これは、元の文を2つの部分に分割して〈[仮主語のit] is[was] + [焦点化される要素] + [that, who, which] + [元の文の残り]〉という構造にした文だからです。
[焦点化される要素]が名詞のとき、that/who/which の後ろは名詞欠落文となります。
例)
It was my secretary that sent the bill to Mr. Harding yesterday.「領収書を昨日ハーディン氏に送ったのは、私の秘書だった」
主語がwhat節やthe day when/the place where/the reason whyあるいはall (that)/the only thing/the first thingの文も分裂文の仲間で、補語の部分に焦点が置かれます。「疑似分裂文(pseudo cleft sentence)」と呼ばれることもあります。
例)
What Emily kept in the garden shed was a motorbike.「エミリーが納屋にしまっていたのは、バイクだった」
The reason why Jake went to London was to see Tom.「ジェイクがロンドンへ来た理由は、トムに会うためであった」
All you need is love.「あなたが必要としているのは愛だけだ」
The only thing I remember is a terrible pain in my head.「私が唯一覚えているのは、酷い頭痛だけだ」
その他の強調表現
〈It is[was] not until ~ that …〉「~になってはじめて…」
次の文を強調構文にしてみましょう。
I did not realize I was hungry until I smelled bacon.
notが文全体を否定しています。

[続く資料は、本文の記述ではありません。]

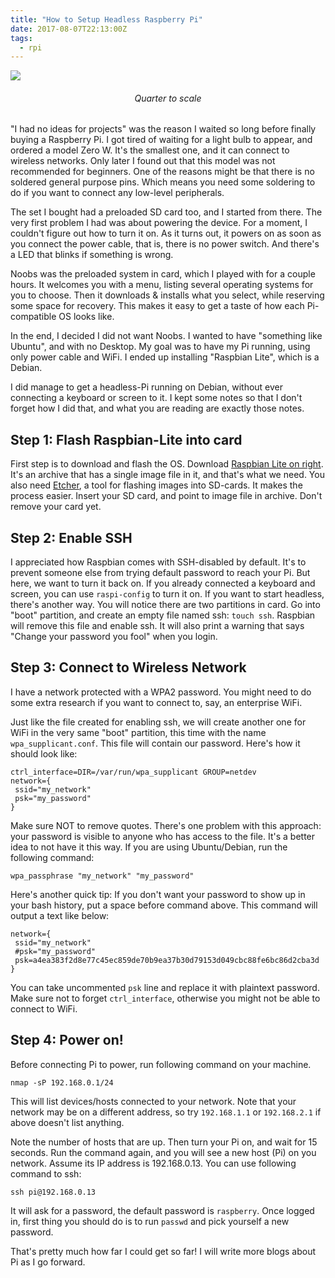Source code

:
 ```yaml
---
title: "How to Setup Headless Raspberry Pi"
date: 2017-08-07T22:13:00Z
tags:
  - rpi
---
```


![](/images/pi-zero.jpg)
<center><h6>Quarter to scale</h6></center>

"I had no ideas for projects" was the reason I waited so long before finally buying a Raspberry Pi. I got tired of waiting for a light bulb to appear, and ordered a model Zero W. It's the smallest one, and it can connect to wireless networks. Only later I found out that this model was not recommended for beginners. One of the reasons might be that there is no soldered general purpose pins. Which means you need some soldering to do if you want to connect any low-level peripherals.

The set I bought had a preloaded SD card too, and I started from there. The very first problem I had was about powering the device. For a moment, I couldn't figure out how to turn it on. As it turns out, it powers on as soon as you connect the power cable, that is, there is no power switch. And there's a LED that blinks if something is wrong.

Noobs was the preloaded system in card, which I played with for a couple hours. It welcomes you with a menu, listing several operating systems for you to choose. Then it downloads & installs what you select, while reserving some space for recovery. This makes it easy to get a taste of how each Pi-compatible OS looks like.

In the end, I decided I did not want Noobs. I wanted to have "something like Ubuntu", and with no Desktop. My goal was to have my Pi running, using only power cable and WiFi. I ended up installing "Raspbian Lite", which is a Debian.

I did manage to get a headless-Pi running on Debian, without ever connecting a keyboard or screen to it. I kept some notes so that I don't forget how I did that, and what you are reading are exactly those notes.

## Step 1: Flash Raspbian-Lite into card

First step is to download and flash the OS. Download [Raspbian Lite on right](https://www.raspberrypi.org/downloads/raspbian/). It's an archive that has a single image file in it, and that's what we need. You also need [Etcher](https://etcher.io/), a tool for flashing images into SD-cards. It makes the process easier. Insert your SD card, and point to image file in archive. Don't remove your card yet.

## Step 2: Enable SSH

I appreciated how Raspbian comes with SSH-disabled by default. It's to prevent someone else from trying default password to reach your Pi. But here, we want to turn it back on. If you already connected a keyboard and screen, you can use `raspi-config` to turn it on. If you want to start headless, there's another way. You will notice there are two partitions in card. Go into "boot" partition, and create an empty file named ssh: `touch ssh`. Raspbian will remove this file and enable ssh. It will also print a warning that says "Change your password you fool" when you login.

## Step 3: Connect to Wireless Network

I have a network protected with a WPA2 password. You might need to do some extra research if you want to connect to, say, an enterprise WiFi.

Just like the file created for enabling ssh, we will create another one for WiFi in the very same "boot" partition, this time with the name `wpa_supplicant.conf`. This file will contain our password. Here's how it should look like:

    ctrl_interface=DIR=/var/run/wpa_supplicant GROUP=netdev
    network={
     ssid="my_network"
     psk="my_password"
    }

Make sure NOT to remove quotes. There's one problem with this approach: your password is visible to anyone who has access to the file. It's a better idea to not have it this way. If you are using Ubuntu/Debian, run the following command:

    wpa_passphrase "my_network" "my_password"

Here's another quick tip: If you don't want your password to show up in your bash history, put a space before command above. This command will output a text like below:

    network={
     ssid="my_network"
     #psk="my_password"
     psk=a4ea383f2d8e77c45ec859de70b9ea37b30d79153d049cbc88fe6bc86d2cba3d
    }

You can take uncommented `psk` line and replace it with plaintext password. Make sure not to forget `ctrl_interface`, otherwise you might not be able to connect to WiFi.

## Step 4: Power on!

Before connecting Pi to power, run following command on your machine.

    nmap -sP 192.168.0.1/24

This will list devices/hosts connected to your network. Note that your network may be on a different address, so try `192.168.1.1` or `192.168.2.1` if above doesn't list anything.

Note the number of hosts that are up. Then turn your Pi on, and wait for 15 seconds. Run the command again, and you will see a new host (Pi) on you network. Assume its IP address is 192.168.0.13. You can use following command to ssh:

    ssh pi@192.168.0.13

It will ask for a password, the default password is `raspberry`. Once logged in, first thing you should do is to run `passwd` and pick yourself a new password.

That's pretty much how far I could get so far! I will write more blogs about Pi as I go forward.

"until I smelled bacon"をnotの直後に前置して"It was not until I smelled bacon"とすることで、"until yesterday"を否定の範囲に含めることができます。
It was not until I smelled bacon that I realized I was hungry.「私はベーコンの匂いを嗅いではじめてお腹が減っていることに気づいた」
〈it is[was] ~ that[who/which] …〉の形でも、必ずしも分裂文であるとは限りません。次に述べる「形式主語構文」や"it"が指示代名詞の場合などがあるからです。
例)
A: Who is that talking to the police?「警察官に話しかけているあの人は誰ですか?」
B: It’s the director who was sacked.「クビになった局長だ」
Bの発言の"it"は、Aの発言における"that"を指す代名詞です。また、"who was sacked"という関係代名詞節が"the director"を修飾しています。
A: Where is your dog?「あなたの犬はどこですか?」
B: It’s in the park that is near the office.「会社の近くの公園にいる」
先程の例と同様に,Bの"it"はAの"your dog"を指す代名詞で、"that is near the office"という関係代名詞節が"the park"を修飾しています。
また、分裂文であっても、"~"に焦点が置かれていない場合もあります。英語では[旧情報]→[新情報]の流れが好まれます。「旧情報」とは読者や話者の双方にとって既知の事柄であり、「新情報」では会話で初めて出てくる事柄のことです。この流れにするために、倒置が生じることがあるのです。
例)
It was at this shop that we first met.「この店で私たちは初めて出会った」
"at this shop"が[旧情報]で、"we first met"が[新情報]です。